On 08/11/11 10:33, David E DeMarle wrote:
> You should end up with one multiblock dataset on each processor, all
> of those should have eight children. On any given processor 7 of those
> children will be NULL and the remaining one will be unique to that
> processor. Use UPDATE_PIECE and possibly localprocessid to figure out
> which of the eight children the processor should fill in. The rest of
> the vtkCompositeDataPipeline that ParaView uses expects and knows how
> to handle that structure and filters downstream should have no problem
> handling it.
>
> And no these aren't stupid questions. They are described fairly well
> in the most recent kitware books and courses but otherwise the
> information is widely scattered around the paraview wiki, kitware
> source magazine and the mailing list archives.
>
> David E DeMarle
> Kitware, Inc.
> R&D Engineer
> 28 Corporate Drive
> Clifton Park, NY 12065-8662
> Phone: 518-371-3971 x109
>
>
>
> On Thu, Aug 11, 2011 at 11:11 AM, Tim Gallagher
> <tim.gallagher at gatech.edu>  wrote:
>> David,
>>
>> Thanks for your response. It's much clearer how it all works, but I'm still unsure how it fits together.
>>
>> I don't actually need to know the interprocess links -- I have a list of blocks to read and that list needs to be split over the processors. So each processor needs to identify itself and the total number of procs, but that's all. So I can definitely do that with the mpi4py, I was unaware that would work inside the filter and I didn't know the paraview.vtk.parallel existed.
>>
>> I'm not actually splitting the structured data; I'm splitting the vtkMultiBlockDataSet.

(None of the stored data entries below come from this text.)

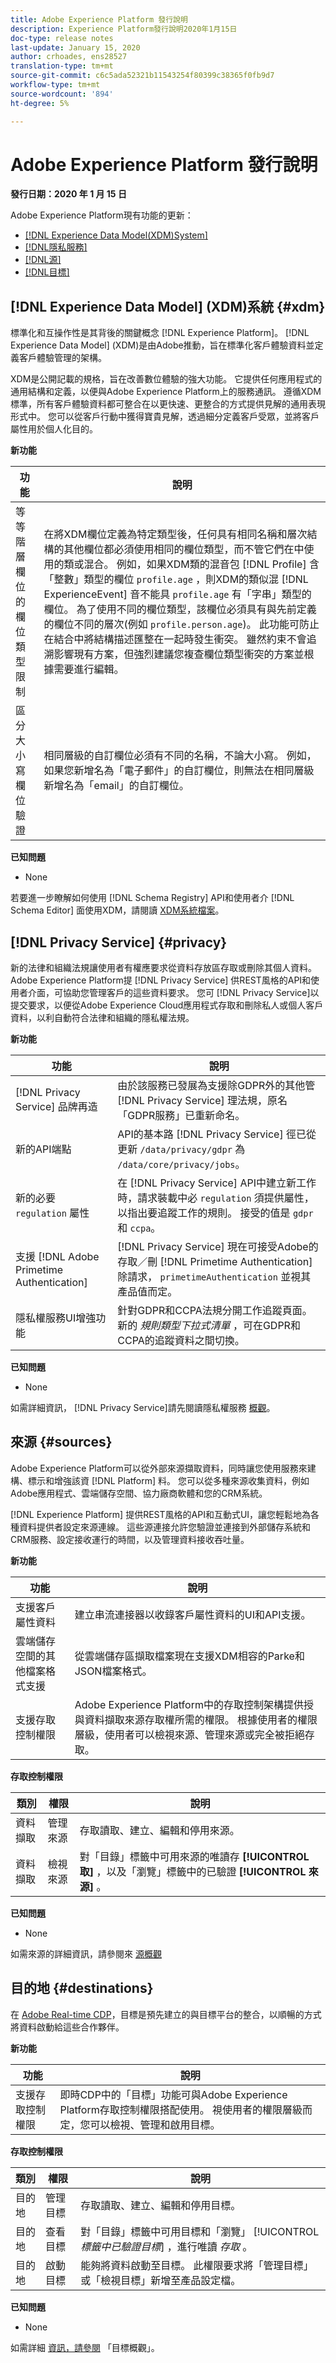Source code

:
 ```yaml
---
title: Adobe Experience Platform 發行說明
description: Experience Platform發行說明2020年1月15日
doc-type: release notes
last-update: January 15, 2020
author: crhoades, ens28527
translation-type: tm+mt
source-git-commit: c6c5ada52321b11543254f80399c38365f0fb9d7
workflow-type: tm+mt
source-wordcount: '894'
ht-degree: 5%

---
```



# Adobe Experience Platform 發行說明

**發行日期：2020 年 1 月 15 日**

Adobe Experience Platform現有功能的更新：

* [[!DNL Experience Data Model(XDM)System]](#xdm)
* [[!DNL隱私服務]](#privacy)
* [[!DNL源]](#sources)
* [[!DNL目標]](#destinations)

## [!DNL Experience Data Model] (XDM)系統 {#xdm}

標準化和互操作性是其背後的關鍵概念 [!DNL Experience Platform]。 [!DNL Experience Data Model] (XDM)是由Adobe推動，旨在標準化客戶體驗資料並定義客戶體驗管理的架構。

XDM是公開記載的規格，旨在改善數位體驗的強大功能。 它提供任何應用程式的通用結構和定義，以便與Adobe Experience Platform上的服務通訊。 遵循XDM標準，所有客戶體驗資料都可整合在以更快速、更整合的方式提供見解的通用表現形式中。 您可以從客戶行動中獲得寶貴見解，透過細分定義客戶受眾，並將客戶屬性用於個人化目的。

**新功能**

| 功能 | 說明 |
|--- | ---|
| 等等階層欄位的欄位類型限制 | 在將XDM欄位定義為特定類型後，任何具有相同名稱和層次結構的其他欄位都必須使用相同的欄位類型，而不管它們在中使用的類或混合。 例如，如果XDM類的混音包 [!DNL Profile] 含「整數」類型的欄位 `profile.age` ，則XDM的類似混 [!DNL ExperienceEvent] 音不能具 `profile.age` 有「字串」類型的欄位。 為了使用不同的欄位類型，該欄位必須具有與先前定義的欄位不同的層次(例如 `profile.person.age`)。 此功能可防止在結合中將結構描述匯整在一起時發生衝突。 雖然約束不會追溯影響現有方案，但強烈建議您複查欄位類型衝突的方案並根據需要進行編輯。 |
| 區分大小寫欄位驗證 | 相同層級的自訂欄位必須有不同的名稱，不論大小寫。 例如，如果您新增名為「電子郵件」的自訂欄位，則無法在相同層級新增名為「email」的自訂欄位。 |

**已知問題**

* None

若要進一步瞭解如何使用 [!DNL Schema Registry] API和使用者介 [!DNL Schema Editor] 面使用XDM，請閱讀 [XDM系統檔案](../../xdm/home.md)。

## [!DNL Privacy Service] {#privacy}

新的法律和組織法規讓使用者有權應要求從資料存放區存取或刪除其個人資料。 Adobe Experience Platform提 [!DNL Privacy Service] 供REST風格的API和使用者介面，可協助您管理客戶的這些資料要求。 您可 [!DNL Privacy Service]以提交要求，以便從Adobe Experience Cloud應用程式存取和刪除私人或個人客戶資料，以利自動符合法律和組織的隱私權法規。

**新功能**

| 功能 | 說明 |
|--- | ---|
| [!DNL Privacy Service] 品牌再造 | 由於該服務已發展為支援除GDPR外的其他管 [!DNL Privacy Service] 理法規，原名「GDPR服務」已重新命名。 |
| 新的API端點 | API的基本路 [!DNL Privacy Service] 徑已從更新 `/data/privacy/gdpr` 為 `/data/core/privacy/jobs`。 |
| 新的必要 `regulation` 屬性 | 在 [!DNL Privacy Service] API中建立新工作時，請求裝載中必 `regulation` 須提供屬性，以指出要追蹤工作的規則。 接受的值是 `gdpr` 和 `ccpa`。 |
| 支援 [!DNL Adobe Primetime Authentication] | [!DNL Privacy Service] 現在可接受Adobe的存取／刪 [!DNL Primetime Authentication]除請求， `primetimeAuthentication` 並視其產品值而定。 |
| 隱私權服務UI增強功能 | 針對GDPR和CCPA法規分開工作追蹤頁面。 新的 _規則類型下拉式清單_ ，可在GDPR和CCPA的追蹤資料之間切換。 |

**已知問題**

* None

如需詳細資訊， [!DNL Privacy Service]請先閱讀隱私權服務 [概觀](../../privacy-service/home.md)。

## 來源 {#sources}

Adobe Experience Platform可以從外部來源擷取資料，同時讓您使用服務來建構、標示和增強該資 [!DNL Platform] 料。 您可以從多種來源收集資料，例如Adobe應用程式、雲端儲存空間、協力廠商軟體和您的CRM系統。

[!DNL Experience Platform] 提供REST風格的API和互動式UI，讓您輕鬆地為各種資料提供者設定來源連線。 這些源連接允許您驗證並連接到外部儲存系統和CRM服務、設定接收運行的時間，以及管理資料接收吞吐量。

**新功能**

| 功能 | 說明 |
|--- | ---|
| 支援客戶屬性資料 | 建立串流連接器以收錄客戶屬性資料的UI和API支援。 |
| 雲端儲存空間的其他檔案格式支援 | 從雲端儲存區擷取檔案現在支援XDM相容的Parke和JSON檔案格式。 |
| 支援存取控制權限 | Adobe Experience Platform中的存取控制架構提供授與資料擷取來源存取權所需的權限。 根據使用者的權限層級，使用者可以檢視來源、管理來源或完全被拒絕存取。 |

**存取控制權限**

| 類別 | 權限 | 說明 |
|--- | --- | ---|
| 資料擷取 | 管理來源 | 存取讀取、建立、編輯和停用來源。 |
| 資料擷取 | 檢視來源 | 對「目錄」標籤中可用來源的唯讀存 **[!UICONTROL 取]** ，以及「瀏覽」標籤中的已驗證 **[!UICONTROL 來源]** 。 |

**已知問題**

* None

如需來源的詳細資訊，請參閱來 [源概觀](../../sources/home.md)

## 目的地 {#destinations}

在 [Adobe Real-time CDP](../../rtcdp/overview.md)，目標是預先建立的與目標平台的整合，以順暢的方式將資料啟動給這些合作夥伴。

**新功能**

| 功能 | 說明 |
|--- | ---|
| 支援存取控制權限 | 即時CDP中的「目標」功能可與Adobe Experience Platform存取控制權限搭配使用。 視使用者的權限層級而定，您可以檢視、管理和啟用目標。 |

**存取控制權限**

| 類別 | 權限 | 說明 |
|--- | --- | ---|
| 目的地 | 管理目標 | 存取讀取、建立、編輯和停用目標。 |
| 目的地 | 查看目標 | 對「目錄」標籤中可用目標和「瀏覽」 [!UICONTROL _標籤中已驗證目標_] ，進行唯讀 _存取_ 。 |
| 目的地 | 啟動目標 | 能夠將資料啟動至目標。 此權限要求將「管理目標」或「檢視目標」新增至產品設定檔。 |

**已知問題**

* None

如需詳細 [資訊，請參閱](../../rtcdp/destinations/destinations-overview.md) 「目標概觀」。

So each processor is responsible for populating a portion of the dataset. For instance, in serial when the file (say, with 8 blocks) is read, we end up with one vtkMultiBlockDataset with 8 vtkStructuredData's inside it. If I have a parallel reader (with 8 processes), I have a hunch I'll end up with 8 vtkMultiBlockDataSet's with one vtkStructuredData under each. Is this correct? Will this cause problems for other filters downstream? If for fun, I wanted to merge it such that each processor still only retains it's block, but they share a common parent vtkMultiBlockDataset, is that possible?
>>
>> I appreciate your help with this. Maybe these are stupid questions answered somewhere else, but I can't seem to find them!
>>
>> Tim
>>
>>
>> ----- Original Message -----
>> From: "David E DeMarle"<dave.demarle at kitware.com>
>> To: gtg085x at mail.gatech.edu
>> Cc: "ParaView list"<paraview at paraview.org>
>> Sent: Thursday, August 11, 2011 9:54:24 AM
>> Subject: Re: [Paraview] Programmable filter in parallel
>>
>> ParaView tries to do no aggregation other than rendering onto the same
>> screen. Each processor is told what portion it is responsible for via
>> the UPDATE_EXTENT or UPDATE_PIECE/UPDATE_NUMBER_OF_PIECES keys and are
>> supposed to only produce what it is asked for. (See
>> http://paraview.org/Wiki/Writing_ParaView_Readers for more of the
>> story.)
>>
>> Filters that need cross communication to work properly (beyond what
>> they can get from ghost cells) do so by accessing the
>> vtkMultiProcessController that connects all of the nodes in the server
>> (or sometimes via MPI directly but that isn't recommended).
>>
>> Try the following for two means of getting a hold of the interprocess links.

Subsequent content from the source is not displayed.